▶ Task details
From the entries below, transcribe exactly the lines between the line holding "de temperatura calorímetro" and the line holding "Los resultados obtenidos", inclusive; skip all other lines.

▶ Input data
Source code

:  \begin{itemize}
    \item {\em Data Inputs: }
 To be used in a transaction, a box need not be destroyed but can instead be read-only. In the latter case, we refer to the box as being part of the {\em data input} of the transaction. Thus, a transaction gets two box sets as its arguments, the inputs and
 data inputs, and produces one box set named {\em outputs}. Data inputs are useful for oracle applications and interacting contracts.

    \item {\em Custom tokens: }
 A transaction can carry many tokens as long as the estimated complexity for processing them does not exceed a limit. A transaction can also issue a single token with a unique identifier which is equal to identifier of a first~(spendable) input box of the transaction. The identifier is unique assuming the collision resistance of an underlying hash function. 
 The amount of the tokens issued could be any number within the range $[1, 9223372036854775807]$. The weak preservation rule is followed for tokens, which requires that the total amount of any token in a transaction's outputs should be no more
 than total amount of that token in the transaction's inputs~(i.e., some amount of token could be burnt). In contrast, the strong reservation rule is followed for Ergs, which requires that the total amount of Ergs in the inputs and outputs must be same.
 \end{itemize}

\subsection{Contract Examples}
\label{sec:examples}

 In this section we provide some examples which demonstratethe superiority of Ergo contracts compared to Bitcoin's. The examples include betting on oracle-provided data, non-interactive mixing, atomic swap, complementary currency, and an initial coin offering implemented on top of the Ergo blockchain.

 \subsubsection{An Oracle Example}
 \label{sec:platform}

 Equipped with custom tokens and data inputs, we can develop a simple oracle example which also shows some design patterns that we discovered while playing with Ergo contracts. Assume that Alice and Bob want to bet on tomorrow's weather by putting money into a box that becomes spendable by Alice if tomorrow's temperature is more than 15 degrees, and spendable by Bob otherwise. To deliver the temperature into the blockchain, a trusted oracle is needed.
---
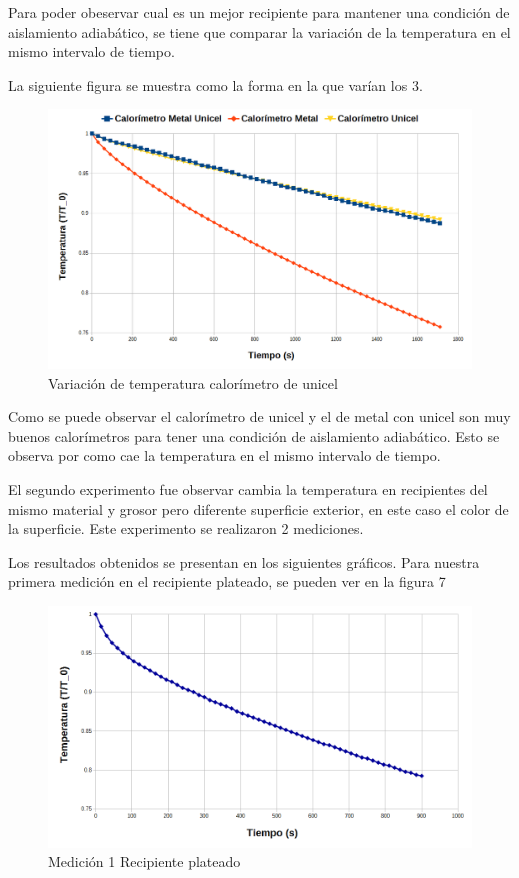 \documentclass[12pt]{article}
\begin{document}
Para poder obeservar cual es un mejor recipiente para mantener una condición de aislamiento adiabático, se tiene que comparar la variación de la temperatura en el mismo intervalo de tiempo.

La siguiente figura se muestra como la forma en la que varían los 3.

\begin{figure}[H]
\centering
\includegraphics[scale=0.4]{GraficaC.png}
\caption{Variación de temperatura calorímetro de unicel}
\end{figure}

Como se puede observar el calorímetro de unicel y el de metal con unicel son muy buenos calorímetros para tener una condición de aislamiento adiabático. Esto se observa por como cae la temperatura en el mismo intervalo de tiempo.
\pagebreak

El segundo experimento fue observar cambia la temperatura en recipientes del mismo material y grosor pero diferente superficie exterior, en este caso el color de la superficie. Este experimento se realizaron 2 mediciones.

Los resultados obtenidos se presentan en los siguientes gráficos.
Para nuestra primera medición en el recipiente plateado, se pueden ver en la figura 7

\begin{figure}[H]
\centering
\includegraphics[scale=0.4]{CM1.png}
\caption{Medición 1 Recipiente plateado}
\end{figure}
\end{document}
...
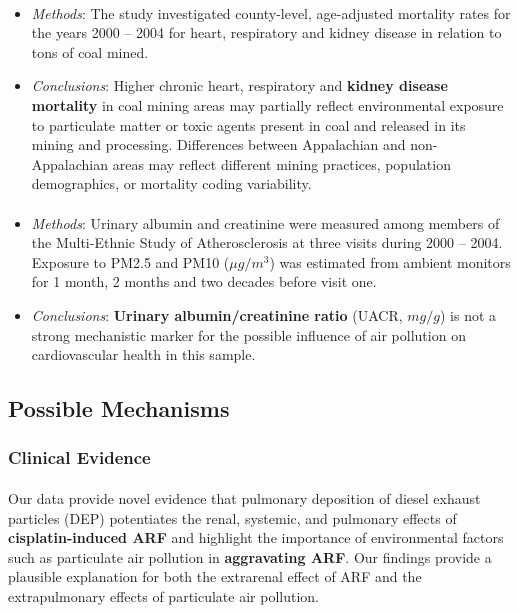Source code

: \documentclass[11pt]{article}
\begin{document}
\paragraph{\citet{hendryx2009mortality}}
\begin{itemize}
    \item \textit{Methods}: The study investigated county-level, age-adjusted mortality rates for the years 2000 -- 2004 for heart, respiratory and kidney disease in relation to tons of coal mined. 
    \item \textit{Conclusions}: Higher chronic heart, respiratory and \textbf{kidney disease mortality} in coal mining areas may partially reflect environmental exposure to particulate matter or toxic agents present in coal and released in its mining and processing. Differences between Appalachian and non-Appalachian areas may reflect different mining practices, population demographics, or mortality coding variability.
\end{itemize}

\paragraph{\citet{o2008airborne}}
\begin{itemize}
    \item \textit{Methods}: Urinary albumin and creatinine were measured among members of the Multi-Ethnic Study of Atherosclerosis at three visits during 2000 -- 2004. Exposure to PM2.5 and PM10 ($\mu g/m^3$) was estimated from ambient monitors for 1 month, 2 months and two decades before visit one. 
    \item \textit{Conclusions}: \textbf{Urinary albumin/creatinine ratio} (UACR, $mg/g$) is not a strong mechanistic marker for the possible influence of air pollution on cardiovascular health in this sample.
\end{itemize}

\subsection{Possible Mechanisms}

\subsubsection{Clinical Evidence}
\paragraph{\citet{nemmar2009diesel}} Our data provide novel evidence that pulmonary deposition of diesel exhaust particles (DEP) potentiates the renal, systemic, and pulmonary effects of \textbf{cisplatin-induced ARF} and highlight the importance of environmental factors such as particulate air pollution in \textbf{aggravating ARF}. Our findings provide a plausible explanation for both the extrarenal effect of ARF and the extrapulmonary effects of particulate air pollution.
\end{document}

▶ Result for this task
\caption{Variación de temperatura calorímetro de unicel}
\end{figure}

Como se puede observar el calorímetro de unicel y el de metal con unicel son muy buenos calorímetros para tener una condición de aislamiento adiabático. Esto se observa por como cae la temperatura en el mismo intervalo de tiempo.
\pagebreak

El segundo experimento fue observar cambia la temperatura en recipientes del mismo material y grosor pero diferente superficie exterior, en este caso el color de la superficie. Este experimento se realizaron 2 mediciones.

Los resultados obtenidos se presentan en los siguientes gráficos.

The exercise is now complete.